A verbatim copy of all the data is required; the pictures should not appear in it.
== PROVIDED RECORDS
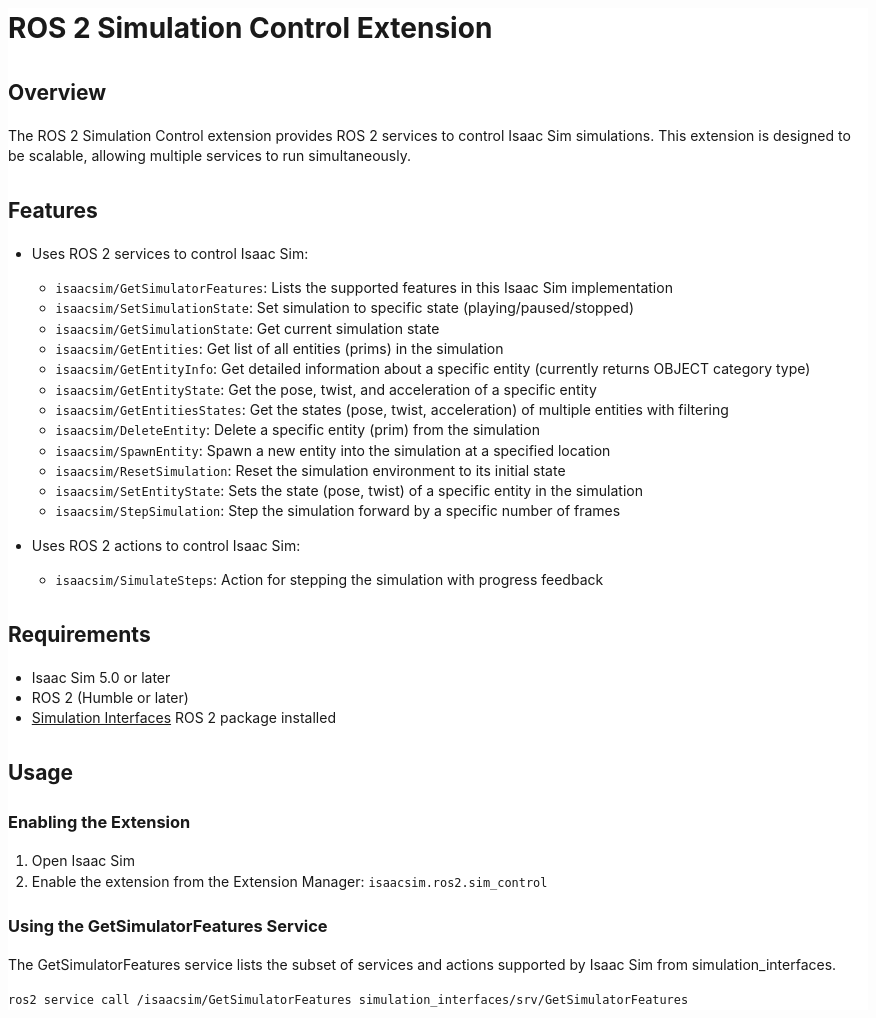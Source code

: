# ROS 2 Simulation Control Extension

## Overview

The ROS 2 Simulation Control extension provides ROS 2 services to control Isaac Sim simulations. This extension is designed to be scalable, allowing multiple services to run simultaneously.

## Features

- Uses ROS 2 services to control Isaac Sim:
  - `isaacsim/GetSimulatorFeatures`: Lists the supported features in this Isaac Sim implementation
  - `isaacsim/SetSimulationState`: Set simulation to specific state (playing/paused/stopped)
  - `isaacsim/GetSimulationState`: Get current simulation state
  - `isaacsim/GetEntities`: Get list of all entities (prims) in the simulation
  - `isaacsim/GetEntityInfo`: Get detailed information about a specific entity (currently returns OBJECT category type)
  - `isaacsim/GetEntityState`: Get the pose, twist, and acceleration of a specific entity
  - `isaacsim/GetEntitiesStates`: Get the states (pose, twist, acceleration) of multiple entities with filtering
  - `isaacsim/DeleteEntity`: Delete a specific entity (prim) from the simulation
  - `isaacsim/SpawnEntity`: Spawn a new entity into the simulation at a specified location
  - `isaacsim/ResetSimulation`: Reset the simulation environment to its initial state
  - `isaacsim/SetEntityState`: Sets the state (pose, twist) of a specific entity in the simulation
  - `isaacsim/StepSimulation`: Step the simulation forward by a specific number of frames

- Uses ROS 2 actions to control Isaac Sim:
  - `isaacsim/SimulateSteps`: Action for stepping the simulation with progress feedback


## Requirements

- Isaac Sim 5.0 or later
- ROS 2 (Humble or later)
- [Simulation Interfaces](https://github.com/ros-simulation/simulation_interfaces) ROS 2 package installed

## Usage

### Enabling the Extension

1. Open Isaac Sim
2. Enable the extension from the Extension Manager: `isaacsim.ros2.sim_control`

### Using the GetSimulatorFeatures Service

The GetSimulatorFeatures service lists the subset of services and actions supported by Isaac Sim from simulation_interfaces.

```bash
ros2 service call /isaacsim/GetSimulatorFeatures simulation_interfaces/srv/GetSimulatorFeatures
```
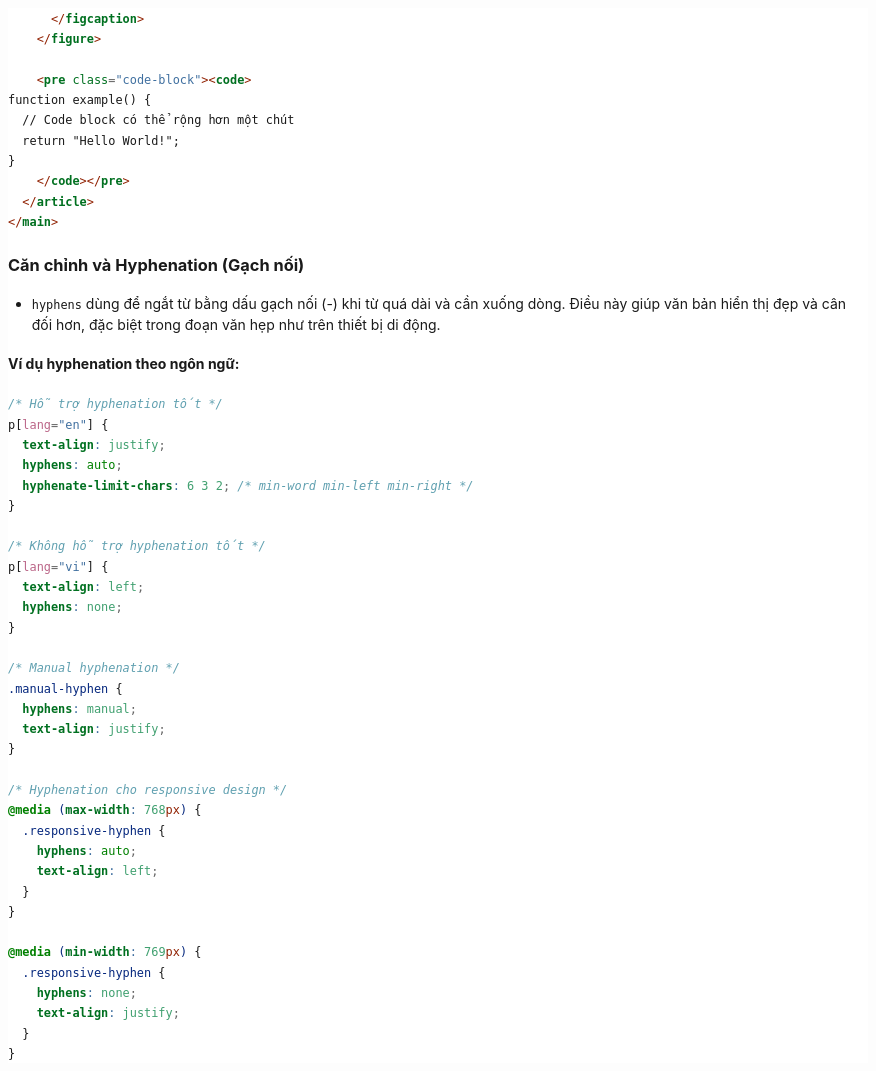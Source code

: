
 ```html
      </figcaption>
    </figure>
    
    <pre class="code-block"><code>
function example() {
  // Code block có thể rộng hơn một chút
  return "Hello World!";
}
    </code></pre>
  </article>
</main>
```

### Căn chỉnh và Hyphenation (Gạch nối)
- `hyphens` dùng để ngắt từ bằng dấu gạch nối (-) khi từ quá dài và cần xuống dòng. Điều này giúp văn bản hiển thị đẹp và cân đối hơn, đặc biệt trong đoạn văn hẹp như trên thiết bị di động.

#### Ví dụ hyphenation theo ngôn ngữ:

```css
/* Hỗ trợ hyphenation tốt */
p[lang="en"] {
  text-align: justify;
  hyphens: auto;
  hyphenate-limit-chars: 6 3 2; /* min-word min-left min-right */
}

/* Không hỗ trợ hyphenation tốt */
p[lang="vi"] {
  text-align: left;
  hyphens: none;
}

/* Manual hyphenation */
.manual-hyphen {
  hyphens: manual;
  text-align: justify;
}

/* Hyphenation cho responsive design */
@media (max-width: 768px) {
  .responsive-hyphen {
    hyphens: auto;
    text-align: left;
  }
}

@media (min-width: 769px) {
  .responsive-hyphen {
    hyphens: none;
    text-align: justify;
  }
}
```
====
WRITTEN ANSWER:
Source code

:# ROS 2 Simulation Control Extension

## Overview

The ROS 2 Simulation Control extension provides ROS 2 services to control Isaac Sim simulations. This extension is designed to be scalable, allowing multiple services to run simultaneously.

## Features

- Uses ROS 2 services to control Isaac Sim:
  - `isaacsim/GetSimulatorFeatures`: Lists the supported features in this Isaac Sim implementation
  - `isaacsim/SetSimulationState`: Set simulation to specific state (playing/paused/stopped)
  - `isaacsim/GetSimulationState`: Get current simulation state
  - `isaacsim/GetEntities`: Get list of all entities (prims) in the simulation
  - `isaacsim/GetEntityInfo`: Get detailed information about a specific entity (currently returns OBJECT category type)
  - `isaacsim/GetEntityState`: Get the pose, twist, and acceleration of a specific entity
  - `isaacsim/GetEntitiesStates`: Get the states (pose, twist, acceleration) of multiple entities with filtering
  - `isaacsim/DeleteEntity`: Delete a specific entity (prim) from the simulation
  - `isaacsim/SpawnEntity`: Spawn a new entity into the simulation at a specified location
  - `isaacsim/ResetSimulation`: Reset the simulation environment to its initial state
  - `isaacsim/SetEntityState`: Sets the state (pose, twist) of a specific entity in the simulation
  - `isaacsim/StepSimulation`: Step the simulation forward by a specific number of frames

- Uses ROS 2 actions to control Isaac Sim:
  - `isaacsim/SimulateSteps`: Action for stepping the simulation with progress feedback


## Requirements

- Isaac Sim 5.0 or later
- ROS 2 (Humble or later)
- [Simulation Interfaces](https://github.com/ros-simulation/simulation_interfaces) ROS 2 package installed

## Usage

### Enabling the Extension

1. Open Isaac Sim
2. Enable the extension from the Extension Manager: `isaacsim.ros2.sim_control`

### Using the GetSimulatorFeatures Service

The GetSimulatorFeatures service lists the subset of services and actions supported by Isaac Sim from simulation_interfaces.

```bash
ros2 service call /isaacsim/GetSimulatorFeatures simulation_interfaces/srv/GetSimulatorFeatures
```
Source code

:
 ```html
      </figcaption>
    </figure>
    
    <pre class="code-block"><code>
function example() {
  // Code block có thể rộng hơn một chút
  return "Hello World!";
}
    </code></pre>
  </article>
</main>
```

### Căn chỉnh và Hyphenation (Gạch nối)
- `hyphens` dùng để ngắt từ bằng dấu gạch nối (-) khi từ quá dài và cần xuống dòng. Điều này giúp văn bản hiển thị đẹp và cân đối hơn, đặc biệt trong đoạn văn hẹp như trên thiết bị di động.

#### Ví dụ hyphenation theo ngôn ngữ:

```css
/* Hỗ trợ hyphenation tốt */
p[lang="en"] {
  text-align: justify;
  hyphens: auto;
  hyphenate-limit-chars: 6 3 2; /* min-word min-left min-right */
}

/* Không hỗ trợ hyphenation tốt */
p[lang="vi"] {
  text-align: left;
  hyphens: none;
}

/* Manual hyphenation */
.manual-hyphen {
  hyphens: manual;
  text-align: justify;
}

/* Hyphenation cho responsive design */
@media (max-width: 768px) {
  .responsive-hyphen {
    hyphens: auto;
    text-align: left;
  }
}

@media (min-width: 769px) {
  .responsive-hyphen {
    hyphens: none;
    text-align: justify;
  }
}
```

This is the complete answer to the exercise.